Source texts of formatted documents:
══════════════════════════════

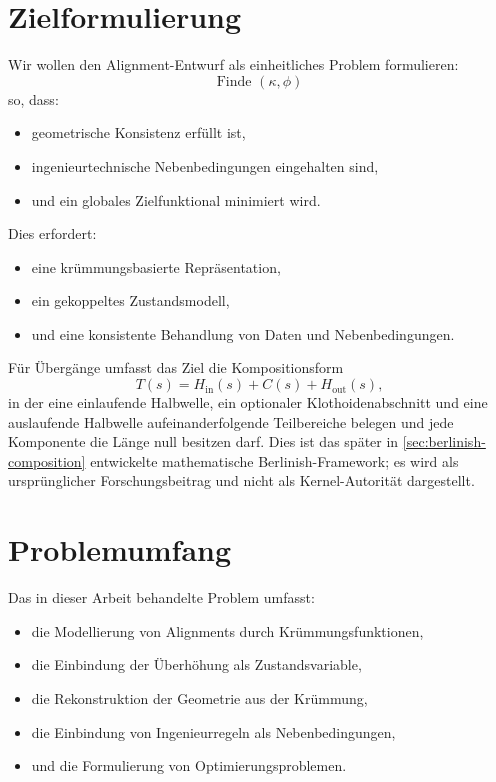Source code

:\section{Zielformulierung}

Wir wollen den Alignment-Entwurf als einheitliches Problem formulieren:
\[
\text{Finde } (\kappa,\phi)
\]
so, dass:
\begin{itemize}
\item geometrische Konsistenz erfüllt ist,
\item ingenieurtechnische Nebenbedingungen eingehalten sind,
\item und ein globales Zielfunktional minimiert wird.
\end{itemize}

Dies erfordert:
\begin{itemize}
\item eine krümmungsbasierte Repräsentation,
\item ein gekoppeltes Zustandsmodell,
\item und eine konsistente Behandlung von Daten und Nebenbedingungen.
\end{itemize}

Für Übergänge umfasst das Ziel die Kompositionsform
\[
T(s)=H_{\mathrm{in}}(s)+C(s)+H_{\mathrm{out}}(s),
\]
in der eine einlaufende Halbwelle, ein optionaler Klothoidenabschnitt und eine
auslaufende Halbwelle aufeinanderfolgende Teilbereiche belegen und jede
Komponente die Länge null besitzen darf. Dies ist das später in
\cref{sec:berlinish-composition} entwickelte mathematische
Berlinish-Framework; es wird als ursprünglicher Forschungsbeitrag und nicht
als Kernel-Autorität dargestellt.

\section{Problemumfang}

Das in dieser Arbeit behandelte Problem umfasst:
\begin{itemize}
\item die Modellierung von Alignments durch Krümmungsfunktionen,
\item die Einbindung der Überhöhung als Zustandsvariable,
\item die Rekonstruktion der Geometrie aus der Krümmung,
\item die Einbindung von Ingenieurregeln als Nebenbedingungen,
\item und die Formulierung von Optimierungsproblemen.
\end{itemize}

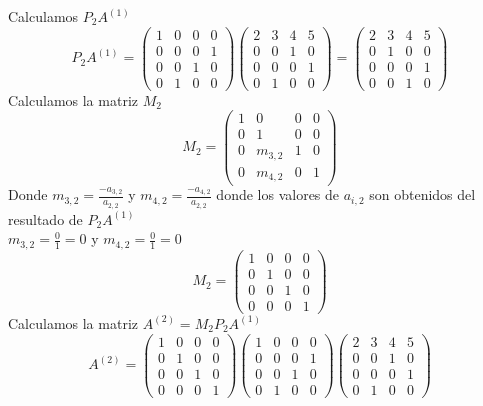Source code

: Calculamos $P_{2}A^{(1)} $
\[ P_{2}A^{(1)} =
     \left( \begin{array}{cccc}
    1 & 0 & 0 & 0\\
    0 & 0 & 0 & 1\\ 
    0 & 0 & 1 & 0\\ 
    0 & 1 & 0 & 0
    \end{array} \right)\left( \begin{array}{cccc}
    2 & 3 & 4 & 5\\
    0 & 0 & 1 & 0\\ 
    0 & 0 & 0 & 1\\ 
    0 & 1 & 0 & 0
    \end{array} \right) =
    \left( \begin{array}{cccc}
    2 & 3 & 4 & 5\\
    0 & 1 & 0 & 0\\
    0 & 0 & 0 & 1\\ 
    0 & 0 & 1 & 0
    \end{array} \right) 
\]
Calculamos la matriz $M_2$
\[ M_2 =
    \left( \begin{array}{cccc}
    1 & 0 & 0 & 0\\
    0 & 1 & 0 & 0\\ 
    0 & m_{3,2} & 1 & 0\\ 
    0 & m_{4,2} & 0 & 1
    \end{array} \right) 
\]
Donde $m_{3,2} = \frac{-a_{3,2}}{a_{2,2}}$ y $m_{4,2} = \frac{-a_{4,2}}{a_{2,2}}$ donde los valores de $a_{i,2}$ son obtenidos del resultado de $P_{2}A^{(1)} $ \\
$m_{3,2} = \frac{0}{1} = 0$ y $m_{4,2} = \frac{0}{1} = 0$
\[ M_2 =
    \left( \begin{array}{cccc}
    1 & 0 & 0 & 0\\
    0 & 1 & 0 & 0\\ 
    0 & 0 & 1 & 0\\ 
    0 & 0 & 0 & 1
    \end{array} \right) 
\]
Calculamos la matriz $A^{(2)} = M_{2}P_{2}A^{(1)}$
\[ A^{(2)} =
    \left( \begin{array}{cccc}
    1 & 0 & 0 & 0\\
    0 & 1 & 0 & 0\\ 
    0 & 0 & 1 & 0\\ 
    0 & 0 & 0 & 1
    \end{array} \right) 
    \left( \begin{array}{cccc}
    1 & 0 & 0 & 0\\
    0 & 0 & 0 & 1\\ 
    0 & 0 & 1 & 0\\ 
    0 & 1 & 0 & 0
    \end{array} \right)
    \left( \begin{array}{cccc}
    2 & 3 & 4 & 5\\
    0 & 0 & 1 & 0\\ 
    0 & 0 & 0 & 1\\ 
    0 & 1 & 0 & 0
    \end{array} \right)
\]
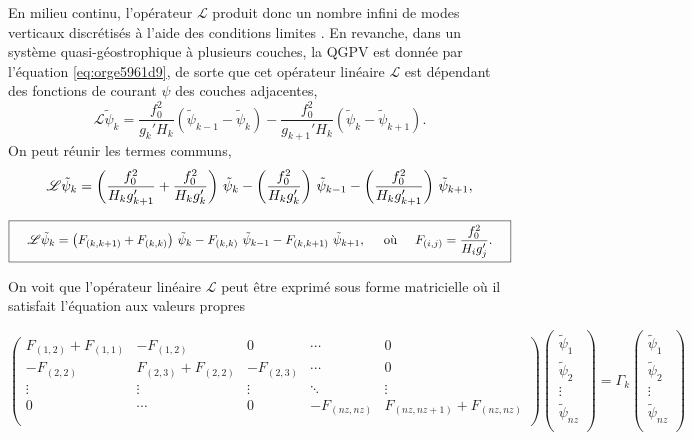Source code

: \documentclass[10pt]{article}
\numberwithin{equation}{section}
\newcommand{\tpsi}{\tilde{\psi}}
\begin{document}
En milieu continu, l'opérateur \(\mathscr{L}\) produit donc un nombre infini de modes verticaux discrétisés à l'aide des conditions limites \autocite[p.468]{vallis_2006}.
En revanche, dans un système quasi-géostrophique à plusieurs couches, la QGPV est donnée par l'équation \ref{eq:orge5961d9}, de sorte que cet opérateur linéaire \(\mathscr{L}\) est dépendant des fonctions de courant \(\psi\) des couches adjacentes,
\begin{equation}
\mathscr{L}\tpsi_k = \frac{f_0^2}{g_k' H_k} (\tpsi_{k-1} - \tpsi_k) - \frac{f_0^2}{g_{k+1}'H_k} (\tpsi_k - \tpsi_{k+1}).
\end{equation}
On peut réunir les termes communs,
\begin{align}
\mathscr{L} \tpsi_k = \qty( \frac{f_0^2}{H_k g'_{k+1}} + \frac{f_0^2}{H_k g'_{k}} )\ \tpsi_k
- \qty(\frac{f_0^2}{H_k g'_{k}})\ \tpsi_{k-1}
- \qty(\frac{f_0^2}{H_k g'_{k+1}})\ \tpsi_{k+1},\nonumber
\end{align}

\begin{equation}
\boxed{\hspace{0.4cm}
\mathscr{L}\tpsi_k = \qty( F_{(k,k+1)} + F_{(k,k)}) \ \tpsi_k
- F_{(k,k)}\ \tpsi_{k-1}
- F_{(k,k+1)}\ \tpsi_{k+1},
\hspace{0.5cm}\text{où}\hspace{0.5cm}
F_{(i,j)} = \frac{f_0^2}{H_i g'_j}.
\hspace{0.4cm} }
\end{equation}

On voit que l'opérateur linéaire \(\mathscr{L}\) peut être exprimé sous forme matricielle où il satisfait l'équation aux valeurs propres

\[
\begin{pmatrix}
 F_{(1,2)} + F_{(1,1)} & -F_{(1,2)} & 0 & \cdots & 0 \\[0pt]
 -F_{(2,2)} & F_{(2,3)} + F_{(2,2)} & -F_{(2,3)} & \cdots & 0 \\[0pt]
 \vdots & \vdots & \vdots & \ddots & \vdots \\[0pt]
 0 & \cdots & 0 & -F_{(nz,nz)} & F_{(nz,nz+1)} + F_{(nz,nz)} \\[0pt]
\end{pmatrix}
\begin{pmatrix}
 \tpsi_1 \\[0pt]
 \tpsi_2 \\[0pt]
 \vdots \\[0pt]
 \tpsi_{nz} \\[0pt]
\end{pmatrix}
=\Gamma_k\begin{pmatrix}
 \tpsi_1 \\[0pt]
 \tpsi_2 \\[0pt]
 \vdots \\[0pt]
 \tpsi_{nz} \\[0pt]
\end{pmatrix}
\]
\end{document}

══════════════════════════════

_WORK TO BE COMPLETED_
Look through the data and show every line containing "section".

_ANSWER BOX_
:\section{Zielformulierung}
\section{Problemumfang}
\numberwithin{equation}{section}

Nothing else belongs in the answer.